Sofular mağarası içi |
Meşrutiyet mağarası
Diğer adıyla
Mağaraltı mağarası 40 metre uzunluğunda en derin yeri 3 metre olan yatay ve
kuru bir oluşumdur. Bu mağaranın Sofular mağarası’na göre daha ergonomik bir
girişinin olması beni mağaraya girmeye karşı cesaretlendirdi. Ancak içeride
genişleyen ya da daralan bir boşluk yoktu. Bu yüzden Sofular mağarasındaki
değişen boşlukların bende uyandırdığı heyecanı burada yaşayamadım.
Ocaklıada Mağarası
Şile kalesinin altında yer alan 15 metre uzunluğundaki bu deniz
mağarasına yüzerek ya da sandalla ulaşılıyor. Bu mağaraya hava şartları
dolayısıyla giremedim ancak kıyı boyunca mümkün olduğunca içeriyi görebilecek
şekilde yürüdüm ve fotoğrafladım.
Mağaranın geniş ve
yüksek açıklığı ilk dikkatimi çeken şey oldu. Denizin gelgit ile bu kadar derin
ve yüksek yarığı oluşturması etkileyiciydi.
Rivayete göre; mağara
ile Şile kalesi’nin arasında bir gizli yol varmış. Ancak bu konuda yapılan araştırmalar
sonuçsuz kalmış.
Akşam Güneşi Mağarası(Zeki Müren
Mağarası)
Adını duyduğumda şaşırdığım bu mağara batıya bakan ağzı batan güneşin ışınlarını aldığından Akşam Güneşi ismini almıştır. Ayrıca Zeki Müren’in burada yüzmeyi sevdiği için halk onun ismini de bu mağara için kullanır. 80 metre uzunluğu ile Şile’nin en uzun
mağarasıdır. Mağaraya sandalla ulaşım sağlanır.
Zeki Müren mağarası |
Kabakoz Köyü
Kabakoz köyü çeşmesi
Kabakoz köyü’ne gittiğimde çekim vardı. Bir yerde toplanmış çekimi izleyen ellili yaşlarda bir amcaya Kabakoz köyü Çeşmesi’ni sordum ve bana öyle bir yer olmadığını söyledi. Biz küçükken bilye oynadığımız yer vardı orası mı acaba dedi ve bizi oraya yönlendirdi. 600 yıllık Bizanslılar tarafından yapılmış olan bu çeşmenin kabakozlular tarafından bilinmemesi ben şaşırttı. Gittiğimiz yer gerçekten de diğer adıyla Papaz çeşmesi olan Kabakoz Köyü Çeşmesi’ydi.
Kabakoz köyü evleri
İki Eski Şileli Rum’un hikayesinin anlatıldığı bir kitapta okuduğum
kadarıyla Türkler’in ve Rumlar’ın evleri birkaç açıdan farklıymış. Türk evleri
karaya bakan tarafta büyük avlulu ve tarım için geniş bahçeliyken Rum evleri
denize bakan yönde avlu ve avlu yerinde daha çok kattan oluşan evleri varmış.

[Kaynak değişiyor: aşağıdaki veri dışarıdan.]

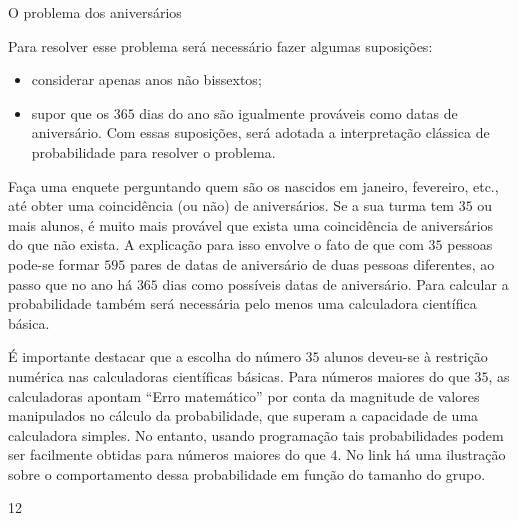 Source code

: \begin{sugestions}{O problema dos aniversários}
{
Para resolver esse problema será necessário fazer algumas suposições: 
\begin{itemize}
\item considerar apenas anos não bissextos; 
\item supor que os $365$ dias do ano são igualmente prováveis como datas de aniversário. Com essas suposições, será adotada a interpretação clássica de probabilidade para resolver o problema.
\end{itemize}

Faça uma enquete perguntando quem são os nascidos em janeiro, fevereiro, etc., até obter uma coincidência (ou não) de aniversários. Se a sua turma tem $35$ ou mais alunos, é muito mais provável que exista uma coincidência de aniversários do que não exista. A explicação para isso envolve o fato de que com $35$ pessoas pode-se formar $595$ pares de datas de aniversário de duas pessoas diferentes, ao passo que no ano há $365$ dias como possíveis datas de aniversário. Para calcular a probabilidade também será necessária pelo menos uma calculadora científica básica.

É importante destacar que a escolha do número $35$ alunos deveu-se à restrição numérica nas calculadoras científicas básicas. Para números maiores do que $35$, as calculadoras apontam “Erro matemático”{} por conta da magnitude de valores manipulados no cálculo da probabilidade, que superam a capacidade de uma calculadora simples. No entanto, usando programação tais probabilidades podem ser facilmente obtidas para números maiores do que $4$. No link há uma ilustração sobre o comportamento dessa probabilidade em função do tamanho do grupo.
}{1}{2}
\end{sugestions}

Rum evlerinin hepsi yakıldığından yalnızca Türk
evlerini görebildim.
Kerpiç kullanılmış |
Ahşap ev |
Köyün meydanında Kabakoz çeşmesinden de yaşlı olan 640
yaşında tarihi çınar da yaşıyla ve asırlarca ayakta kalmasıyla beni etkiledi.

Yeniköy
Yenikoy Ortadoks Vaftiz Kilisesi
Rumlar’ın Kurtuluş Savaşı öncesi yaşadığı 4-5.000 nüfuslu
kalabalık bir yerleşim birimiymiş. Yeniköy’de haraba şeklinde olan vaftiz yerini
ziyaret ettim. Tam karşımızda kubbeli olan yer vaftiz yapılan yer kapısını
açtığım yer ise kuyudur.
Harabe şekline dönen bu vaftiz yerinin daha iyi şekilde korunmasını isterdim.
Panoromik çekim |
Vaftizin gerçekleştirildiği köşe |
İmrenli Köyü
Bu köyde evlerde alt kat kerpiç üst kat ahşap malzeme kullanılarak yapılmış.
Şehir Merkezindeki Otantik Şile evleri
100-150 yıllık olan otantik Şile evleri ahşap ve taş
kullanılarak yapılmıştır. Şile’nin karakterstik yapı malzemesi ahşaptır. Ahşap
olarak da kestane kullanılır. Bu malzeme suya dayanıklı ve işlenebilirliği
sayesinde Şile evlerinde tercih edilmiştir. Evler tek ya da iki katlıdır.(3
katlı olanların geneli Rum evleridir.) Yığma yapı şeklinde taşlar inşa edilir.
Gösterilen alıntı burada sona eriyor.